6 Jun 2010

My garden is now ready to face summer

Alternative title: another gratuitous opportunity to post some photos I took over the weekend. Please click on any of the photographs to see a larger view.

I have a small garden. A very small garden. Not the kind of small garden they talk about in the commentary to the Chelsea Flower Show TV coverage – mine is merely postage stamp sized – far too small for a garden designer to trouble themselves over. A friend came to visit me one gorgeous day a few years ago and I suggested we take lunch into the garden to which he commented “I knew you had a small garden, but I didn’t think it was this small!”

As we like to eat out as often as weather permits and I like to take my work outside too, I concentrated on flowers with fragrance this time and got two of these candy striped phlox plants which are a dome of those pretty little flowers.

I’ve blogged in earlier summers about my garden – it’s basically the enclosed back yard of a Lancashire cottage, intended to house the outside facilities and for storage of logs and coal and for drying washing, the house being built pre-indoor plumbing, central heating and tumble driers.

I keep several dichondra each summer, each in a separate pot on their own adjacent to seating, purely for stroking purposes you understand. They’re deliciously velvety and soft to run your hands over, just like stroking a weimaraner puppy.

My house is a long thin tall stone cottage of about 140 years old, so my yard is too. The house sits in what is basically a square plot, divided into three long strips. The house sits in the middle third, with a long thin garden on either side.

I’ve only just finished the summer planting, which will need to fill out – and hopefully flower – a considerable amount yet – so it looks a tad scrawny still, but another month will see a huge difference.

The garden in question is enclosed within 6 foot high stone walls and the base is entirely concreted. The concrete is of very poor quality and badly uneven, so we covered it with small sized gravel when we first made it into a garden some years ago. When we first decided to make it into a garden, largely as an area for sitting out to eat in summer, it was pretty bare, unnaturally new-looking and has taken a number of years to fill out and develop a personality. It’s finally reached the stage where it looks like a proper, established garden. I suspect these things can only be hurried along if you have deep pockets.

Height is achieved in this area as the display is based on lots of cut logs from a dead tree my father felled in his garden – logs of different heights simply stand on end and form stepped risers for smaller pots. In fact, some of the plants have simply seeded themselves into crevices in the timbers.

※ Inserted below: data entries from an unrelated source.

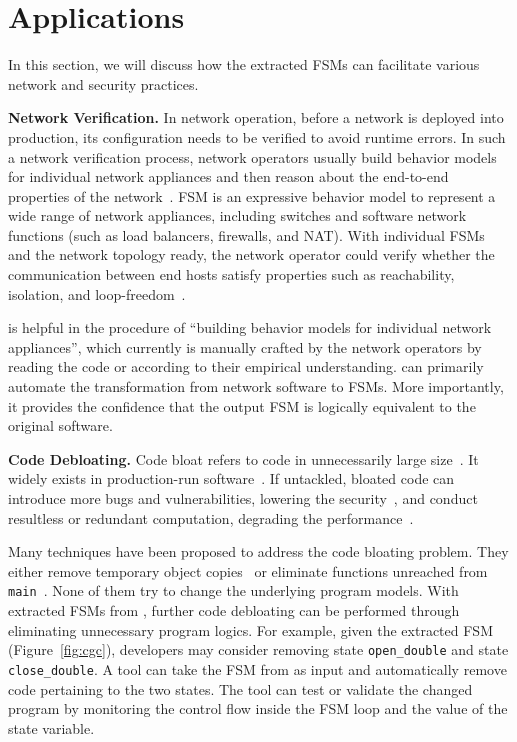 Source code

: 
\section{Applications}
\label{sec:app}

In this section, we will discuss how the extracted FSMs can facilitate 
various network and security practices.  


\noindent\textbf{Network Verification.}  In network operation, before a network 
is deployed into production, its configuration needs to be verified to avoid 
runtime errors. In such a network verification process, network operators 
usually build behavior models for individual network appliances and then 
reason about the end-to-end properties of the 
network~\cite{mai2011debugging,khurshid2013veriflow,kazemian2012header,kazemian2013real,fayaz2016buzz,panda2017verifying}. 
FSM is an expressive 
behavior model to represent a wide range of network appliances, including 
switches and software network functions (such as load balancers, firewalls, 
and NAT). With individual FSMs and the network topology ready, the network 
operator could verify whether the communication between end hosts satisfy 
properties such as reachability, isolation, and loop-freedom~\cite{xxx}.

\Tool{} is helpful in the procedure of ``building behavior models for 
individual network appliances'', which currently is manually crafted by 
the network operators by reading the code or according to their 
empirical understanding. \Tool{} can primarily automate the 
transformation from network software to FSMs. More importantly, it 
provides the confidence that the output FSM is logically equivalent 
to the original software.


\noindent\textbf{Code Debloating.}
Code bloat refers to code in unnecessarily large size~\cite{code-bloat}.
It widely exists in production-run software~\cite{code-bloat-study}. 
If untackled, bloated code can introduce more bugs and vulnerabilities, 
lowering the security~\cite{protocol-mao}, 
and conduct resultless or redundant computation, 
degrading the performance~\cite{BloatFSE2008,XuBloatPLDI2009,XuBloatPLDI2010}. 

Many techniques have been proposed to address the code bloating problem. 
They either remove temporary object copies~\cite{BloatFSE2008,XuBloatPLDI2009,
XuBloatPLDI2010,Reusable,Cachetor} 
or eliminate functions unreached from 
\texttt{main}~\cite{container-debloating-1, 
container-debloating-2, dinghao-1}. 
None of them try to change the underlying program models.
With extracted FSMs from \Tool{}, 
further code debloating can be performed through
eliminating unnecessary program logics. 
For example, given the extracted FSM (Figure~\ref{fig:cgc}), 
developers may consider removing state \texttt{open\_double} and 
state \texttt{close\_double}. 
A tool can take the FSM from \Tool{} as input and automatically 
remove code pertaining to the two states. 
The tool can test or validate the changed program 
by monitoring the control flow 
inside the FSM loop and the value of the state variable.

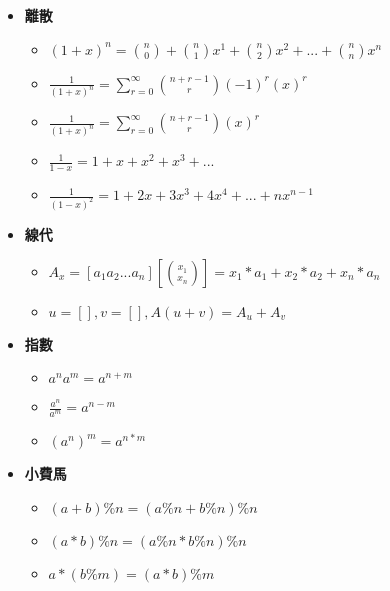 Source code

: \begin{itemize}
\item \textbf{離散}
  \begin{itemize}
    \item $(1+x)^n = \binom{n}{0} + \binom{n}{1}x^1 + \binom{n}{2}x^2 + ...+\binom{n}{n}x^n$
    \item $\frac{1}{(1+x)^n} = \sum \limits_{r=0}^\infty \binom{n+r-1}{r}(-1)^r(x)^r$
    \item $\frac{1}{(1+x)^n} = \sum \limits_{r=0}^\infty \binom{n+r-1}{r}(x)^r$
    \item $\frac{1}{1-x} = 1+x+x^2+x^3+...$
    \item $\frac{1}{(1-x)^2} = 1+2x+3x^3+4x^4+...+nx^{n-1}$
  \end{itemize}
  
\item \textbf{線代}
  \begin{itemize}
    \item $A_x = [a_1 a_2 ... a_n][\binom{x_1}{x_n}] = x_1*a_1+x_2*a_2+x_n*a_n$
    \item $u=[], v=[], A(u+v) = A_u+A_v$
  \end{itemize}

  \item \textbf{指數}
  \begin{itemize}
    \item $a^na^m = a^{n+m}$
    \item $\frac{a^n}{a^m} = a^{n-m}$
    \item $(a^n)^m = a^{n*m}$
  \end{itemize}

  \item \textbf{小費馬}
  \begin{itemize}
    \item $(a+b)\%n = (a\%n+b\%n)\%n$
    \item $(a*b)\%n = (a\%n*b\%n)\%n$
    \item $a*(b\%m) = (a*b)\%m$
  \end{itemize}
\end{itemize}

Everything grows in pots, so we do periodically lose things that just run out of steam when confined to a pot, so every year it is slightly different and I supplement the perennial, largely green, planting with summer bedding to add colour. That has been my priority for the last couple of weekends and I finally put my trowel down last night as darkness drew in and declared it finished. As far as a garden ever can be finished. But I’ve planted all the new things I’m going to this summer.

I think the deep frost and extensive periods of cold this winter seemed to benefit this pyracantha – which doesn’t like to flower that often, but is going to put on a good show this time. The flowers at the top, that get more sun, have already opened. It has wicked, long sharp thorns though (hence one of its names of Firethorn), so I tend to leave it to its own devices.

I went out to admire my handiwork in the light this morning, just as it started to rain. But it was nice, gentle downward falling summer rain, without wind and the air was just nicely shirt-sleeve warm. The beauty of that sort of still gentle rain is that it lands and remains largely undisturbed, forming jewel like droplets on leaves and flowers. A perfectly beautiful phenomena in its own right.

So I grabbed a camera and just spent a pleasant Sunday summer morning under my umbrella in the company of my camera.

Shame that I can’t include the fragrance with this Pink, it’s fabulous within the enclosed walls of the garden.

The waxy leaves of roses are ideal for the raindrops to form droplets.



This Japanese maple was the first big feature plant I bought and is just turning green from its spring red, returning to this flame like appearance in autumn.


‘Peaches and cream’ Verbenas – just look at the perfect spherical beads of rain in the centre, what could be prettier?